Pitch puts Middleton on Angels’ radar
By Jarrid Denney | For The Register-Guard
It’s safe to say that Keynan Middleton generated a bit of a buzz last month in his debut for the Salt Lake Bees.
The former two-sport star at Lane Community College had a strong outing for the Los Angeles Angels’ AAA affiliate, with four strikeouts in two scoreless innings of relief in a 4-2 victory over Reno on Aug. 8.
But what got the biggest notice in that effort was a single pitch. In the eighth inning, Middleton unleashed a fastball that was clocked at 102 mph on the stadium radar gun.
According to MLB Statcast, only three pitchers in Major League Baseball touched 102 mph this season — Aroldis Chapman (105.1), Mauricio Cabrera (103.8) and Arquimedes Caminero (102.2). The 22-year-old right-hander clocked one in a minor league stadium where the average attendance is 7,195.
“Shoot, you’re in AAA. You’re a guy with his stuff, there’s not a whole lot of guys like that in baseball,” Salt Lake manager Keith Johnson said.
Middleton was drafted by the Angels in the third round of the 2013 MLB draft after just one year of playing basketball and baseball for Lane. In his fourth season as a pro, Middleton has begun to reach the potential that the Angels saw when he was that draft’s highest-selected junior college player.
This past season, Middleton soared through the Angels’ minor league system, moving from advanced-A ball (Inland Empire 66ers in San Bernardino, Calif.) at the start of the year, made a brief stop at AA (Arkansas Travelers of North Little Rock, Ark.), and finishing the season at AAA Salt Lake, where he has become one of the Angels’ most coveted prospects.
After seeing mixed results as a starter and battling injuries for the first three years of his pro career, a move to the bullpen has allowed Middleton to thrive. He struck out 88 in 66 innings this season and has added a changeup and slider to a fastball that has always been his best pitch.
“This year, going to the pen actually helped me figure things out and helped me going into situations where you have to use all your pitches,” Middleton said.

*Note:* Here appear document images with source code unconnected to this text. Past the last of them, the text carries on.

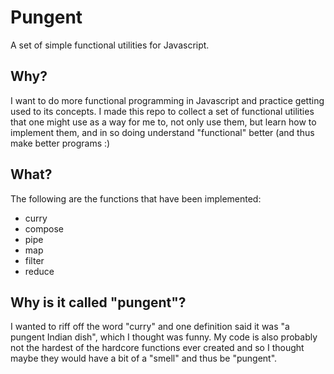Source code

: # Pungent

A set of simple functional utilities for Javascript.

## Why?

I want to do more functional programming in Javascript and practice getting
used to its concepts. I made this repo to collect a set of functional utilities
that one might use as a way for me to, not only use them, but learn how to
implement them, and in so doing understand "functional" better (and thus make
better programs :)

## What?

The following are the functions that have been implemented:

- curry
- compose
- pipe
- map
- filter
- reduce

## Why is it called "pungent"?

I wanted to riff off the word "curry" and one definition said it was "a pungent
Indian dish", which I thought was funny. My code is also probably not the
hardest of the hardcore functions ever created and so I thought maybe they
would have a bit of a "smell" and thus be "pungent".
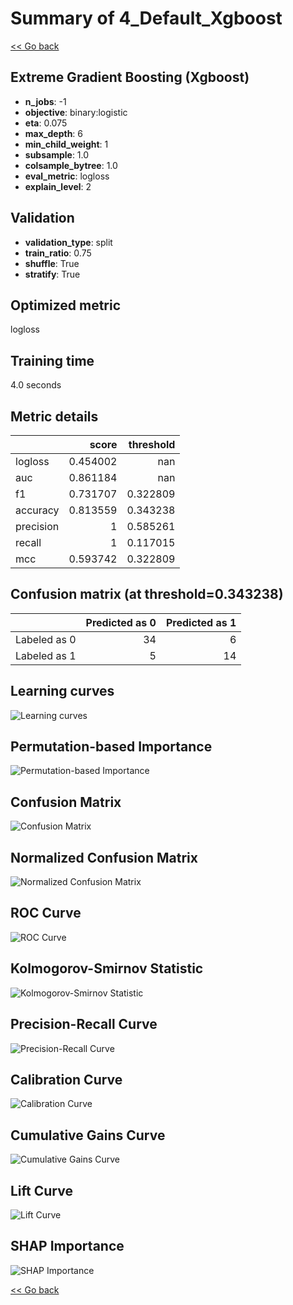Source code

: # Summary of 4_Default_Xgboost

[<< Go back](../README.md)


## Extreme Gradient Boosting (Xgboost)
- **n_jobs**: -1
- **objective**: binary:logistic
- **eta**: 0.075
- **max_depth**: 6
- **min_child_weight**: 1
- **subsample**: 1.0
- **colsample_bytree**: 1.0
- **eval_metric**: logloss
- **explain_level**: 2

## Validation
 - **validation_type**: split
 - **train_ratio**: 0.75
 - **shuffle**: True
 - **stratify**: True

## Optimized metric
logloss

## Training time

4.0 seconds

## Metric details
|           |    score |   threshold |
|:----------|---------:|------------:|
| logloss   | 0.454002 |  nan        |
| auc       | 0.861184 |  nan        |
| f1        | 0.731707 |    0.322809 |
| accuracy  | 0.813559 |    0.343238 |
| precision | 1        |    0.585261 |
| recall    | 1        |    0.117015 |
| mcc       | 0.593742 |    0.322809 |


## Confusion matrix (at threshold=0.343238)
|              |   Predicted as 0 |   Predicted as 1 |
|:-------------|-----------------:|-----------------:|
| Labeled as 0 |               34 |                6 |
| Labeled as 1 |                5 |               14 |

## Learning curves
![Learning curves](learning_curves.png)

## Permutation-based Importance
![Permutation-based Importance](permutation_importance.png)
## Confusion Matrix

![Confusion Matrix](confusion_matrix.png)


## Normalized Confusion Matrix

![Normalized Confusion Matrix](confusion_matrix_normalized.png)


## ROC Curve

![ROC Curve](roc_curve.png)


## Kolmogorov-Smirnov Statistic

![Kolmogorov-Smirnov Statistic](ks_statistic.png)


## Precision-Recall Curve

![Precision-Recall Curve](precision_recall_curve.png)


## Calibration Curve

![Calibration Curve](calibration_curve_curve.png)


## Cumulative Gains Curve

![Cumulative Gains Curve](cumulative_gains_curve.png)


## Lift Curve

![Lift Curve](lift_curve.png)



## SHAP Importance
![SHAP Importance](shap_importance.png)

[<< Go back](../README.md)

At Lane, Middleton’s fastball registered in the 94- to 95-mph range, but he said that he was only throwing with his arm and had no lower body mechanics.
A three-sport star at Milwaukie High, Middleton’s first love was basketball. He was the Titans’ starting shooting guard during his lone winter at Lane, and led the team in three-pointers while shooting 39 percent and averaging 12 points. But Middleton never focused on baseball.
“He walked on our campus and was sort of a freak athletically,” Lane coach Bruce Chavka said. “He just made it all look effortless … The really cool, amazing thing that he did was being able to balance all of it with academics and baseball and basketball. Not everybody can do that.”
Chavka said that if Middleton had focused solely on basketball, his second-best sport, he was capable of playing at the low Division I level. Middleton chose to pursue baseball but often questioned if it was the right decision.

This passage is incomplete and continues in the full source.